How do attention heads separate text retrieval from internal thought representation?
This explores whether the transformer separates two jobs — pulling facts out of the surrounding text versus carrying its own reasoning forward — into different parts of the attention machinery, and what the corpus knows about that division of labor.
This explores whether the transformer keeps two jobs apart — fetching facts from the text in front of it versus holding and advancing its own internal reasoning — and the corpus suggests the answer is yes, but the boundary is messier and more revealing than a clean split. The clearest evidence for separation comes from retrieval heads: fewer than 5% of all attention heads, consistent across model families, do the work of copying a fact from long context into the answer, and they are causally necessary for factuality — prune them and the model hallucinates even though the information is sitting right there in the prompt What mechanism enables models to retrieve from long context?. So 'text retrieval' isn't smeared across the whole network; it's concentrated in a sparse, identifiable set of heads that activate based on context. That's the retrieval side of your question made concrete.

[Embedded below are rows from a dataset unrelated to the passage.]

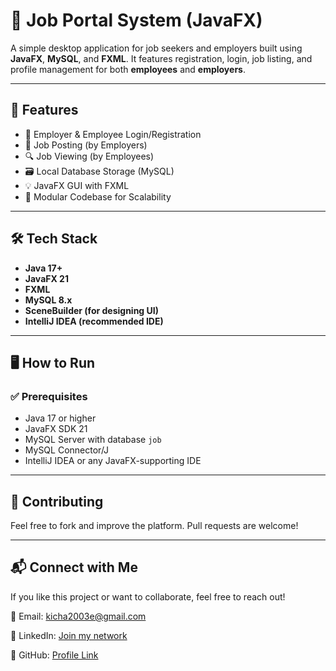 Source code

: # 🧰 Job Portal System (JavaFX)

A simple desktop application for job seekers and employers built using **JavaFX**, **MySQL**, and **FXML**. It features registration, login, job listing, and profile management for both **employees** and **employers**.

---

## 🚀 Features

- 🎯 Employer & Employee Login/Registration
- 📄 Job Posting (by Employers)
- 🔍 Job Viewing (by Employees)
- 🗃️ Local Database Storage (MySQL)
- 💡 JavaFX GUI with FXML
- 📁 Modular Codebase for Scalability

---

## 🛠️ Tech Stack

- **Java 17+**
- **JavaFX 21**
- **FXML**
- **MySQL 8.x**
- **SceneBuilder (for designing UI)**
- **IntelliJ IDEA (recommended IDE)**

---

## 🖥️ How to Run

### ✅ Prerequisites

- Java 17 or higher
- JavaFX SDK 21
- MySQL Server with database `job`
- MySQL Connector/J
- IntelliJ IDEA or any JavaFX-supporting IDE

---

## 🙌 Contributing
Feel free to fork and improve the platform. Pull requests are welcome!

---

## 📬 Connect with Me
If you like this project or want to collaborate, feel free to reach out!

📧 Email: kicha2003e@gmail.com

💼 LinkedIn: [Join my network](www.linkedin.com/in/kishore-thedeveloper)

🐙 GitHub: [Profile Link](https://github.com/Kishore003E)

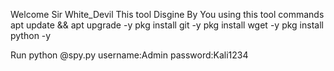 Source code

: Welcome Sir White_Devil This tool Disgine By You
using this tool commands
apt update && apt upgrade -y
pkg install git -y
pkg install wget -y
pkg install python -y

Run python @spy.py
username:Admin
password:Kali1234
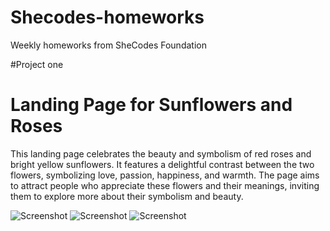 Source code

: # Shecodes-homeworks
Weekly homeworks from SheCodes Foundation

#Project one

# Landing Page for Sunflowers and Roses

This landing page celebrates the beauty and symbolism of red roses and bright yellow sunflowers. It features a delightful contrast between the two flowers, symbolizing love, passion, happiness, and warmth. The page aims to attract people who appreciate these flowers and their meanings, inviting them to explore more about their symbolism and beauty.

![Screenshot](sc)
![Screenshot](screenshot.png)
![Screenshot](screenshot.png)


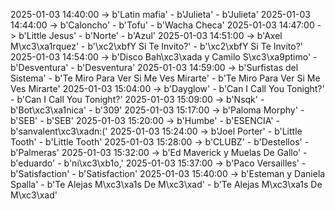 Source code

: 2025-01-03 14:40:00 -> b'Latin mafia' - b'Julieta' - b'Julieta'
2025-01-03 14:44:00 -> b'Caloncho' - b'Tofu' - b'Wacha Checa'
2025-01-03 14:47:00 -> b'Little Jesus' - b'Norte' - b'Azul'
2025-01-03 14:51:00 -> b'Axel M\xc3\xa1rquez' - b'\xc2\xbfY Si Te Invito?' - b'\xc2\xbfY Si Te Invito?'
2025-01-03 14:54:00 -> b'Disco Bah\xc3\xada y Camilo S\xc3\xa9ptimo' - b'Desventura' - b'Desventura'
2025-01-03 14:59:00 -> b'Surfistas del Sistema' - b'Te Miro Para Ver Si Me Ves Mirarte' - b'Te Miro Para Ver Si Me Ves Mirarte'
2025-01-03 15:04:00 -> b'Dayglow' - b'Can I Call You Tonight?' - b'Can I Call You Tonight?'
2025-01-03 15:09:00 -> b'Nsqk' - b'Bot\xc3\xa1nica' - b'309'
2025-01-03 15:17:00 -> b'Paloma Morphy' - b'SEB' - b'SEB'
2025-01-03 15:20:00 -> b'Humbe' - b'ESENCIA' - b'sanvalent\xc3\xadn:('
2025-01-03 15:24:00 -> b'Joel Porter' - b'Little Tooth' - b'Little Tooth'
2025-01-03 15:28:00 -> b'CLUBZ' - b'Destellos' - b'Palmeras'
2025-01-03 15:32:00 -> b'Ed Maverick y Muelas De Gallo' - b'eduardo' - b'ni\xc3\xb1o,'
2025-01-03 15:37:00 -> b'Paco Versailles' - b'Satisfaction' - b'Satisfaction'
2025-01-03 15:40:00 -> b'Esteman y Daniela Spalla' - b'Te Alejas M\xc3\xa1s De M\xc3\xad' - b'Te Alejas M\xc3\xa1s De M\xc3\xad'
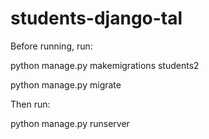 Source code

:# students-django-tal

Before running, run: 

python manage.py makemigrations students2 

python manage.py migrate

Then run:

python manage.py runserver 


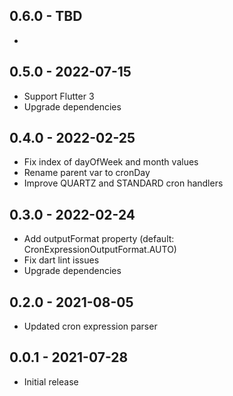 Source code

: ## 0.6.0 - TBD

* 

## 0.5.0 - 2022-07-15

* Support Flutter 3
* Upgrade dependencies

## 0.4.0 - 2022-02-25

* Fix index of dayOfWeek and month values
* Rename parent var to cronDay
* Improve QUARTZ and STANDARD cron handlers

## 0.3.0 - 2022-02-24

* Add outputFormat property (default: CronExpressionOutputFormat.AUTO)
* Fix dart lint issues
* Upgrade dependencies

## 0.2.0 - 2021-08-05

* Updated cron expression parser

## 0.0.1 - 2021-07-28

* Initial release
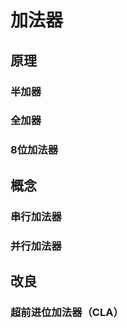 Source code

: ---
---

# 加法器

## 原理

### 半加器

### 全加器

### 8位加法器

## 概念

### 串行加法器

### 并行加法器

## 改良

### 超前进位加法器（CLA）
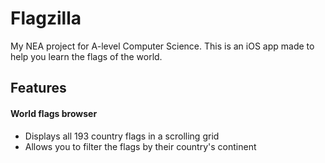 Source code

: # Flagzilla
My NEA project for A-level Computer Science. This is an iOS app made to help you learn the flags of the world.

<!--- show video or screenshots of app in action --->

## Features
#### World flags browser
- Displays all 193 country flags in a scrolling grid
- Allows you to filter the flags by their country's continent

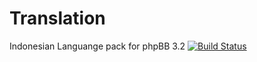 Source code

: # Translation
Indonesian Languange pack for phpBB 3.2
[![Build Status](https://travis-ci.org/harissaids/Indonesian_1.0.3.svg?branch=master)](https://travis-ci.org/harissaids/Indonesian_1.0.3)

The 'internal thought' side shows up in a different signature. Reasoning doesn't live in special heads so much as in special moments — particular tokens like 'Wait,' 'Therefore,' and other reflection cues spike in mutual information with the correct answer, and suppressing exactly those tokens damages reasoning while suppressing the same number of random tokens does nothing Do reflection tokens carry more information about correct answers?. One way to read your question across these two notes: retrieval is a *who* (which heads), while internal thought is a *when* (which transition points carry the load). The model isn't routing both through the same channel labeled differently — they have genuinely different fingerprints.
But the separation leaks, and that's the part worth knowing. Chain-of-thought reasoning is constantly contaminated by a third thing — memorization — where the model leans on preceding tokens instead of actually reasoning, and this 'local memorization' drives up to 67% of reasoning errors Where do memorization errors arise in chain-of-thought reasoning?. So the boundary between 'retrieving something I saw' and 'thinking it through' isn't policed cleanly; the retrieval-like pull of nearby tokens can masquerade as thought. Reinforcing that, soft attention is structurally biased to over-weight repeated and context-prominent tokens regardless of whether they're relevant Does transformer attention architecture inherently favor repeated content? — meaning the same mechanism that makes retrieval work also makes the model grab loud surface material when it should be reasoning past it.
The most interesting cross-domain move in the corpus is architectural: some researchers stop trying to make one attention mechanism do both jobs and physically split them. The Titans design separates short-term attention from a long-term neural memory module that decides which surprising tokens are worth storing, scaling past 2M tokens without the quadratic cost Can neural memory modules scale language models beyond attention limits?. And DeepRAG reframes the whole question as a decision the model makes step by step — at each reasoning step, retrieve from outside or rely on internal parametric knowledge — and gets a 22% accuracy jump largely by *not* retrieving when internal knowledge suffices When should language models retrieve external knowledge versus use internal knowledge?. That's your question turned into an engineering choice: rather than discovering the separation inside the heads, build it in explicitly.
The thing you might not have known you wanted: the same sparse attention machinery that makes retrieval reliable is also what makes 'thinking' fragile — the model's tendency to over-attend to prominent, repeated, or nearby tokens is simultaneously the basis of good fact-copying and the source of memorization errors that corrupt reasoning. Retrieval and internal thought aren't separated by a wall; they're two settings of one biased dial, which is exactly why so much recent work tries to give the model an explicit switch between them.
Sources 6 notes
Less than 5% of attention heads across all model families function as retrieval heads, are intrinsic to short-context models, dynamically activate by context, and are causally necessary for factuality. Pruning them causes hallucination despite information being present in context.
Specific tokens like "Wait" and "Therefore" show sharp spikes in mutual information with correct answers. Suppressing them harms reasoning while suppressing equal random tokens does not, and representation recycling improves accuracy 20%.
STIM framework identifies local, mid-range, and long-range memorization sources in CoT reasoning. Local memorization—based on preceding tokens—accounts for up to 67% of reasoning errors, especially as complexity increases and distributional shift occurs.
Transformer soft attention systematically over-weights repeated and context-prominent tokens regardless of relevance, creating a positive feedback loop that amplifies opinions and framing before RLHF acts. System 2 Attention—regenerating context to remove irrelevant material—can interrupt this mechanism.
Titans architecture separates attention (short-term, quadratic) from neural memory (long-term, compressed), prioritizing surprising tokens for storage. The model outperforms standard Transformers and linear RNNs across tasks while scaling to 2M+ token contexts without quadratic penalties.
DeepRAG models each reasoning step as a Markov Decision Process where the model learns when to retrieve versus rely on parametric knowledge. The 21.99% improvement comes from better-targeted retrieval and elimination of noise from unnecessary external knowledge.